Task prompt: From the listing below, copy each line that holds "IEEE".

Entries supplied:
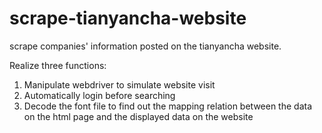 # scrape-tianyancha-website
scrape companies' information posted on the tianyancha website.

Realize three functions:
1. Manipulate webdriver to simulate website visit
2. Automatically login before searching
3. Decode the font file to find out the mapping relation between the data on the html page and the displayed data on the website
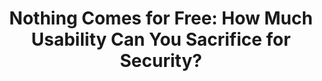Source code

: ---
title: "Nothing Comes for Free: How Much Usability Can You Sacrifice for Security?"
collection: journals
permalink: /publications/2017-06-Nothing-Comes-for-Free-How-Much-Usability-Can-You-Sacrifice-for-Security
venue: 'IEEE Security &amp; Privacy'
pages: '24--29'
publisher: 'IEEE'
year: '2017'
paperurl: 'https://doi.org/10.1109/MSP.2017.70'
citation: ' Oksana Kulyk,  Stephan Neumann,  <b>Jurlind Budurushi</b>,  Melanie Volkamer</br> IEEE Security &amp;amp; Privacy</br>'
---
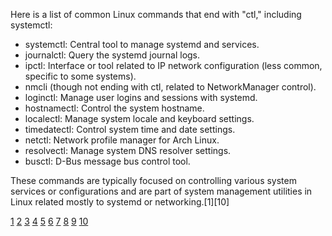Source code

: Here is a list of common Linux commands that end with "ctl," including systemctl:

- systemctl: Central tool to manage systemd and services.
- journalctl: Query the systemd journal logs.
- ipctl: Interface or tool related to IP network configuration (less common, specific to some systems).
- nmcli (though not ending with ctl, related to NetworkManager control).
- loginctl: Manage user logins and sessions with systemd.
- hostnamectl: Control the system hostname.
- localectl: Manage system locale and keyboard settings.
- timedatectl: Control system time and date settings.
- netctl: Network profile manager for Arch Linux.
- resolvectl: Manage system DNS resolver settings.
- busctl: D-Bus message bus control tool.

These commands are typically focused on controlling various system services or configurations and are part of system
management utilities in Linux related mostly to systemd or networking.[1][10]

[1](https://linuxblog.io/90-linux-commands-frequently-used-by-linux-sysadmins/) [2](https://kinsta.com/blog/linux-commands/)
[3](https://www.hostinger.com/tutorials/linux-commands) [4](https://www.digitalocean.com/community/tutorials/linux-commands)
[5](https://www.redhat.com/en/blog/linux-system-info-commands) [6](https://www.geeksforgeeks.org/linux-unix/linux-commands/)
[7](https://ubuntu.com/tutorials/command-line-for-beginners)
[8](https://docs.rockylinux.org/10/books/admin_guide/03-commands/)
[9](https://www.geeksforgeeks.org/linux-unix/linux-commands-cheat-sheet/)
[10](https://www.techtarget.com/searchnetworking/tip/20-systemctl-commands-for-system-and-service-management)
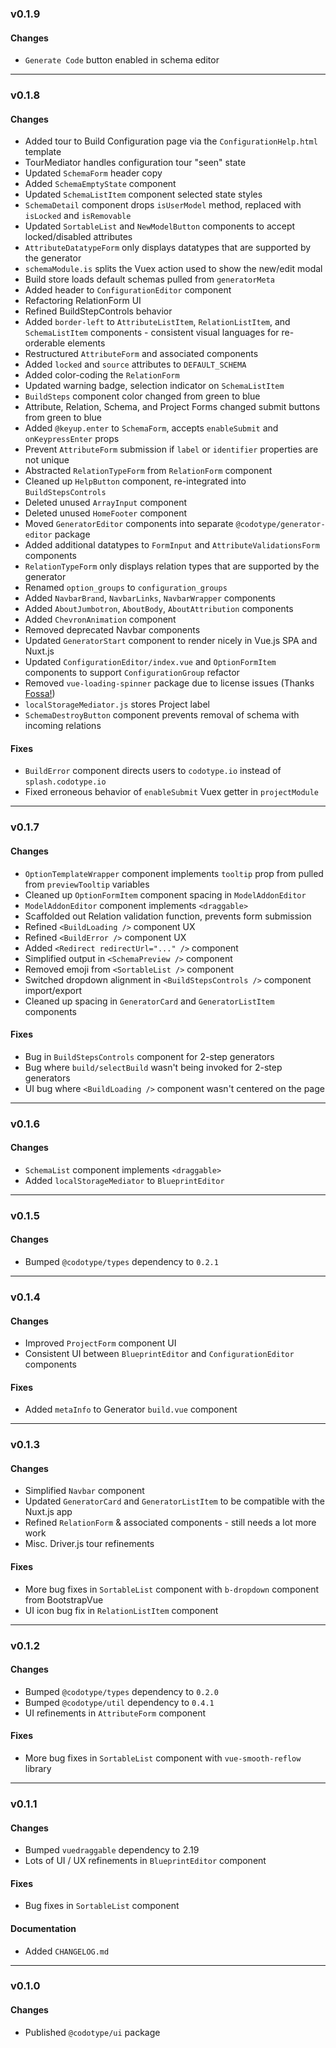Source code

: ### v0.1.9

#### Changes
* `Generate Code` button enabled in schema editor

---

### v0.1.8

#### Changes
* Added tour to Build Configuration page via the `ConfigurationHelp.html` template
* TourMediator handles configuration tour "seen" state
* Updated `SchemaForm` header copy
* Added `SchemaEmptyState` component
* Updated `SchemaListItem` component selected state styles
* `SchemaDetail` component drops `isUserModel` method, replaced with `isLocked` and `isRemovable`
* Updated `SortableList` and `NewModelButton` components to accept locked/disabled attributes
* `AttributeDatatypeForm` only displays datatypes that are supported by the generator
* `schemaModule.is` splits the Vuex action used to show the new/edit modal
* Build store loads default schemas pulled from `generatorMeta`
* Added header to `ConfigurationEditor` component
* Refactoring RelationForm UI
* Refined BuildStepControls behavior
* Added `border-left` to `AttributeListItem`, `RelationListItem`, and `SchemaListItem` components - consistent visual languages for re-orderable elements
* Restructured `AttributeForm` and associated components
* Added `locked` and `source` attributes to `DEFAULT_SCHEMA`
* Added color-coding the `RelationForm`
* Updated warning badge, selection indicator on `SchemaListItem`
* `BuildSteps` component color changed from green to blue
* Attribute, Relation, Schema, and Project Forms changed submit buttons from green to blue
* Added `@keyup.enter` to `SchemaForm`, accepts `enableSubmit` and `onKeypressEnter` props
* Prevent `AttributeForm` submission if `label` or `identifier` properties are not unique
* Abstracted `RelationTypeForm` from `RelationForm` component
* Cleaned up `HelpButton` component, re-integrated into `BuildStepsControls`
* Deleted unused `ArrayInput` component
* Deleted unused `HomeFooter` component
* Moved `GeneratorEditor` components into separate `@codotype/generator-editor` package
* Added additional datatypes to `FormInput` and `AttributeValidationsForm` components
* `RelationTypeForm` only displays relation types that are supported by the generator
* Renamed `option_groups` to `configuration_groups`
* Added `NavbarBrand`, `NavbarLinks`, `NavbarWrapper` components
* Added `AboutJumbotron`, `AboutBody`, `AboutAttribution` components
* Added `ChevronAnimation` component
* Removed deprecated Navbar components
* Updated `GeneratorStart` component to render nicely in Vue.js SPA and Nuxt.js
* Updated `ConfigurationEditor/index.vue` and `OptionFormItem` components to support `ConfigurationGroup` refactor
* Removed `vue-loading-spinner` package due to license issues (Thanks [Fossa!](https://fossa.com/))
* `localStorageMediator.js` stores Project label
* `SchemaDestroyButton` component prevents removal of schema with incoming relations

#### Fixes
* `BuildError` component directs users to `codotype.io` instead of `splash.codotype.io`
* Fixed erroneous behavior of `enableSubmit` Vuex getter in `projectModule`

---

### v0.1.7

#### Changes
* `OptionTemplateWrapper` component implements `tooltip` prop from pulled from `previewTooltip` variables
* Cleaned up `OptionFormItem` component spacing in `ModelAddonEditor`
* `ModelAddonEditor` component implements `<draggable>`
* Scaffolded out Relation validation function, prevents form submission
* Refined `<BuildLoading />` component UX
* Refined `<BuildError />` component UX
* Added `<Redirect redirectUrl="..." />` component
* Simplified output in `<SchemaPreview />` component
* Removed emoji from `<SortableList />` component
* Switched dropdown alignment in `<BuildStepsControls />` component import/export
* Cleaned up spacing in `GeneratorCard` and `GeneratorListItem` components

#### Fixes
* Bug in `BuildStepsControls` component for 2-step generators
* Bug where `build/selectBuild` wasn't being invoked for 2-step generators
* UI bug where `<BuildLoading />` component wasn't centered on the page

---

### v0.1.6

#### Changes
* `SchemaList` component implements `<draggable>`
* Added `localStorageMediator` to `BlueprintEditor`

---

### v0.1.5

#### Changes
* Bumped `@codotype/types` dependency to `0.2.1`

---

### v0.1.4

#### Changes
* Improved `ProjectForm` component UI
* Consistent UI between `BlueprintEditor` and `ConfigurationEditor` components

#### Fixes
* Added `metaInfo` to Generator `build.vue` component

---

### v0.1.3

#### Changes
* Simplified `Navbar` component
* Updated `GeneratorCard` and `GeneratorListItem` to be compatible with the Nuxt.js app
* Refined `RelationForm` & associated components - still needs a lot more work
* Misc. Driver.js tour refinements

#### Fixes
* More bug fixes in `SortableList` component with `b-dropdown` component from BootstrapVue
* UI icon bug fix in `RelationListItem` component

---

### v0.1.2

#### Changes
* Bumped `@codotype/types` dependency to `0.2.0`
* Bumped `@codotype/util` dependency to `0.4.1`
* UI refinements in `AttributeForm` component

#### Fixes
* More bug fixes in `SortableList` component with `vue-smooth-reflow` library

---

### v0.1.1

#### Changes
* Bumped `vuedraggable` dependency to 2.19
* Lots of UI / UX refinements in `BlueprintEditor` component

#### Fixes
* Bug fixes in `SortableList` component

#### Documentation
* Added `CHANGELOG.md`

---

### v0.1.0

#### Changes
* Published `@codotype/ui` package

Exercise result:
venue: 'IEEE Security &amp; Privacy'
publisher: 'IEEE'
citation: ' Oksana Kulyk,  Stephan Neumann,  <b>Jurlind Budurushi</b>,  Melanie Volkamer</br> IEEE Security &amp;amp; Privacy</br>'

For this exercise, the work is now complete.